Use the R6 rib detail drawing for reference to sand the bevel into the bottom of AS, and then assemble the aileron in place in the wing. When all of the shaping and sanding is done, cut the brass wing retention tubes to length and glue them in place.

Remove the wing assembly and sand it to a basic shape. Align and glue the four S1s and ALT flush with the bottom of the wing. Cut the aileron free, sand it to the final shape, and then cut in and dry-fit the hinges in place.

Repeat the process to build the other wing half. With both wing halves completed, fit and glue the brass wing-retention tubes in place. Build the top wing center section according to the assembly drawing, and then test-fit the wing panels on the center section.

Bottom Wing Panels

The bottom wing halves build much the same as the top ones. With the major assembly done, sand it to rough shape then glue four S1s in place flush with the top of the wing, A4 flush with the bottom, and ALB flush with the top of the aileron. The servo mount is glued in place along with the rigging blocks and wing-skid mounting blocks.

With the final sanding done, glue the brass wing retention tubes in place. The aileron servo is glued to ASM using silicone caulk. When it is dry, run the extension leads through the wing. Build the second wing half in the same fashion.

Fuselage Assembly

Build the fuselage side frames directly over the plans. Align and glue B2 in place in the inside of each frame. Add the 1/16 × 1/8-inch balsa stiffeners on formers 2 through 6. Make up the landing gear mount beams according to the detail drawings and pin them in place over the plans. Pin the side frames in place and glue at the landing gear beams, and then add formers 1 through 4 and the bottom crosspieces. Pull the tail together and glue B3 and B4 in place, followed by formers 5 through 8 and all of the remaining crosspieces.

Remove the frame from the board and glue the 1/8 × 1/4-inch balsa tail post in place at B3 and B4. Using a razor saw, cut most of the way through the side frame at the location shown and glue it in place at B3 and B4. Fill the gaps with bits of scrap balsa and glue. Finally, align and glue all of the 3/32-inch square balsa stringers in place and rough-sand the, to shape. Build up cabane mounts CM and CMA and glue them in place.

Mount the rudder and elevator servos at the locations shown. Dry-fit the rudder onto the fuselage. Run in the pull-pull cables and mark the location where the cables exit the fuselage on the plans. Next, install the 5/32 brass bushings into CHM3 on both sides, followed by the wing receiver tubes.

Fit the elevator control rod into the bushings, along with EC1 and both ECs. Ensure that the control system runs smoothly with no binding.

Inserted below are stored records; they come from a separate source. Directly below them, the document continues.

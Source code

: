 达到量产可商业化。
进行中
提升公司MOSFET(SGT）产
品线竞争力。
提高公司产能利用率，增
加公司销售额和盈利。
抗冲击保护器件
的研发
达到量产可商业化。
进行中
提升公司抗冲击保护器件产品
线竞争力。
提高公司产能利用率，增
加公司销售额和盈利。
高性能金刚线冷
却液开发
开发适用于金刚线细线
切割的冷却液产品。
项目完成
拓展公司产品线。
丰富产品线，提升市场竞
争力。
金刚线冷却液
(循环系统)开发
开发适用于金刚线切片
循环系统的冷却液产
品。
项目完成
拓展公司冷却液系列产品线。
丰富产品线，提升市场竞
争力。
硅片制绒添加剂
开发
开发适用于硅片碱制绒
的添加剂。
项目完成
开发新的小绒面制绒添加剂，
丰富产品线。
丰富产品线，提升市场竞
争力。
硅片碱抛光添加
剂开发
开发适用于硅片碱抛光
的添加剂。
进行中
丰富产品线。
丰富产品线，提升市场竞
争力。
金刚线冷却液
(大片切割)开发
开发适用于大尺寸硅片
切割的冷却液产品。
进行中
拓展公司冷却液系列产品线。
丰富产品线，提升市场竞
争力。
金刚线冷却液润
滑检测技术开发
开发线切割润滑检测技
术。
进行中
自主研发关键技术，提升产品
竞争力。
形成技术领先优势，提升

Adjust the bushings, if needed, for smooth operation.

Build up the motor mount and fit the motor onto MM. Glue the magnets into CMF and CMR, place another magnet on each, then align them flush with the outside edge and glue them in place. Trim the vacuum-formed cowling from the carrier sheet and glue it to each of the magnets.

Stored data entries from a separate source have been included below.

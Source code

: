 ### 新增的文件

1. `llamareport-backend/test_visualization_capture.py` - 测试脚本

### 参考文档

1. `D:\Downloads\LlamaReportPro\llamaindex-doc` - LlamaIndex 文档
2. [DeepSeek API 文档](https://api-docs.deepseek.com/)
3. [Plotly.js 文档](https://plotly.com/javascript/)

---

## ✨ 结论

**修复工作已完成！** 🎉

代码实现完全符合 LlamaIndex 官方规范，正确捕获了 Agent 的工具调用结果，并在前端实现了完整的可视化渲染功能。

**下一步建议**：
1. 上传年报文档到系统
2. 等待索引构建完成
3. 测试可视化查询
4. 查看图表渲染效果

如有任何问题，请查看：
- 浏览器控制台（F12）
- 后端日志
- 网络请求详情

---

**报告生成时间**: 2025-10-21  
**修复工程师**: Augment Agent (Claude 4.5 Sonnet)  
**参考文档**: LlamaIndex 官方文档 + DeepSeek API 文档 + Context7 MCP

When it’s dry, remove the lower cowling. All of the paper cockpit fairings can now be cut from file folder paper and glued in place, starting at the back and working forward. The aft cowling fairing won’t be glued in until the wings are set up. Finally, lash the landing gear in place.

Covering the B.E.2c

I covered my model with Polyspan and dope, but silkspan or any of the lightweight iron-on coverings will also do well. Before covering begins, do a final detail sanding to remove any irregularities. It’s also a good idea to scallop the fuselage formers between the stringers. Cover the top wing center section on the bottom only. The fuselage will be covered except for the bottom, leaving easy access for installing the control systems.

Final Assembly

Fit the cabane struts into the fuselage. Plug the bottom wing halves into the fuselage and the top wing halves onto the center section. Using the wing alignment jig and interplane struts, dry-fit the top wing in place. Align the wings then tack-glue the cabane struts into the top center section. When you are satisfied that the alignment is good, pot the cabanes at CS4 and CS5 with a generous drop of 5-minute epoxy. When they are dry, remove the wings and cover the top of the center section then fit and glue the rear cowling fairing in place.

Fit and glue all of the hinges in place then reinstall the elevator control system and run in the rudder cables. Align and glue the vertical and horizontal stabilizers in place and tie off the rudder cables at RCH. Install the motor and ESC, connect the receiver, and secure all of the components in the fuselage. Cover the bottom of the fuselage and glue the tailskid in place.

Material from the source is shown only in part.